Un viaggio in Cile che va anche indietro nel tempo. Nel doc Santiago, Italia Nanni Moretti fa parlare i rifugiati che sfuggirono alla dittatura nel 1973.
Italia/Francia/Cile, 2018 – di Nanni Moretti. Documentario
In un momento in cui si fatica a individuare nella nostra nazione comportamenti altruistici o solidali e i motivi di prestigio sono pochi, un istruttivo sguardo a un passato più nobile e l’intrinseca affermazione del valore della memoria paiono spunti bellissimi e rari, non solo in campo cinematografico.
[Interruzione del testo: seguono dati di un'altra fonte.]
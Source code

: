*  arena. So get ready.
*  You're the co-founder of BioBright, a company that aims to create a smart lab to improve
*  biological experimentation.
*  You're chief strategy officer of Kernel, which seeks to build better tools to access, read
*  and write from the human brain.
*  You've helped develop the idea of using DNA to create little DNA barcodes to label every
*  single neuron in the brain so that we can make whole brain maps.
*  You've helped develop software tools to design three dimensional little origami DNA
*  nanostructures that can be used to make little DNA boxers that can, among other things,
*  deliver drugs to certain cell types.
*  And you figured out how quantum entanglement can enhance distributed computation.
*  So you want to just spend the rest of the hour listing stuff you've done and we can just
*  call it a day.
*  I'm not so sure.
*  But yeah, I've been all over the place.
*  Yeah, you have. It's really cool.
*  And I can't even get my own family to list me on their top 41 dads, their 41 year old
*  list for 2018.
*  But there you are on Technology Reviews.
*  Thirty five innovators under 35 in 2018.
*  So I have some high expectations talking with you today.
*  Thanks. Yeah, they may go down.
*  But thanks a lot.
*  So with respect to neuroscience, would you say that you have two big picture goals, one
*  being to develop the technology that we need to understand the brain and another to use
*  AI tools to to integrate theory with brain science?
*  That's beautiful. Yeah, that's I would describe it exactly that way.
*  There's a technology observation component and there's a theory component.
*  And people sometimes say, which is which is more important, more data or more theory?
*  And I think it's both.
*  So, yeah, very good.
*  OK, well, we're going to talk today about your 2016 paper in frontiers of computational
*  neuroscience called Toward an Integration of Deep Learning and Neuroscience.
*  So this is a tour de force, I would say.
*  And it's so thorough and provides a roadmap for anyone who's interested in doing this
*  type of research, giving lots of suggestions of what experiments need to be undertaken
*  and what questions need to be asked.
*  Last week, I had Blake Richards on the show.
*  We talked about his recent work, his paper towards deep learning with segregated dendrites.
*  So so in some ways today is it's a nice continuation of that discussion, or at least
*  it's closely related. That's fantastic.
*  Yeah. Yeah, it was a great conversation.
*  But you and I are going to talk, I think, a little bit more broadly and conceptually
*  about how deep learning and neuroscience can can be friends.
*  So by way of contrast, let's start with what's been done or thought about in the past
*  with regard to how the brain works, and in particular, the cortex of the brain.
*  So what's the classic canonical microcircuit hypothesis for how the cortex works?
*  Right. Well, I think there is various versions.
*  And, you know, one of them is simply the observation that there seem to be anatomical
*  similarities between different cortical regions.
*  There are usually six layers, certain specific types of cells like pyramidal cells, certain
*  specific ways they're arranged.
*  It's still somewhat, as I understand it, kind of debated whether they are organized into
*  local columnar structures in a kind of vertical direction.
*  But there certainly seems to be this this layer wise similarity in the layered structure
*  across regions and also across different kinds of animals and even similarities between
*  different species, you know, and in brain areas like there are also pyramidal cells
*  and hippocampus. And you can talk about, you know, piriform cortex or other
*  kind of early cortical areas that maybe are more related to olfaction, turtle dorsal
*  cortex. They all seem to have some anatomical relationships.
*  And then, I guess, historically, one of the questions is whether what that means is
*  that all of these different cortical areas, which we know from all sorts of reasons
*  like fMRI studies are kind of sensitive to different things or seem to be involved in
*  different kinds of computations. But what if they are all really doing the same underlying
Prima di adattare il romanzo Tre piani, Moretti torna al documentario, già frequentato in forma di corto o mediometraggio (La cosa), proponendo un confronto tra luoghi ed epoche.
Lo fa defilandosi, a dispetto di trailer e locandina che esaltano le sue due brevi entrate in campo, dando voce invece a coloro che vissero il tragico golpe cileno dell’11 settembre 1973 durante il quale, a suon di bombardamenti della Moneda (cioè il palazzo del governo), fu deposto e ucciso (o indotto al suicidio) il presidente democraticamente eletto Salvador Allende. Alla guida del Paese s’installò il feroce Pinochet, che perseguitò ogni oppositore o presunto tale.
In tanti trovarono rifugio nell’ambasciata italiana a Santiago, scavalcando coraggiosamente il muro in attesa di riparare a Roma, dove furono accolti e smistati, integrandosi e imparando la lingua. I loro ricordi, quelli di chi li aiutò e di chi, fra osservatori e intellettuali, restò testimone quasi impotente di ciò che accadeva (fra loro i cineasti Miguel Littín e Patricio Guzmán) sono schematicamente apposti, senza arretrare di fronte alla commozione. Il regista, non imparziale, come sottolinea, incontra pure un paio di aguzzini, lasciando che le loro argomentazioni li qualifichino.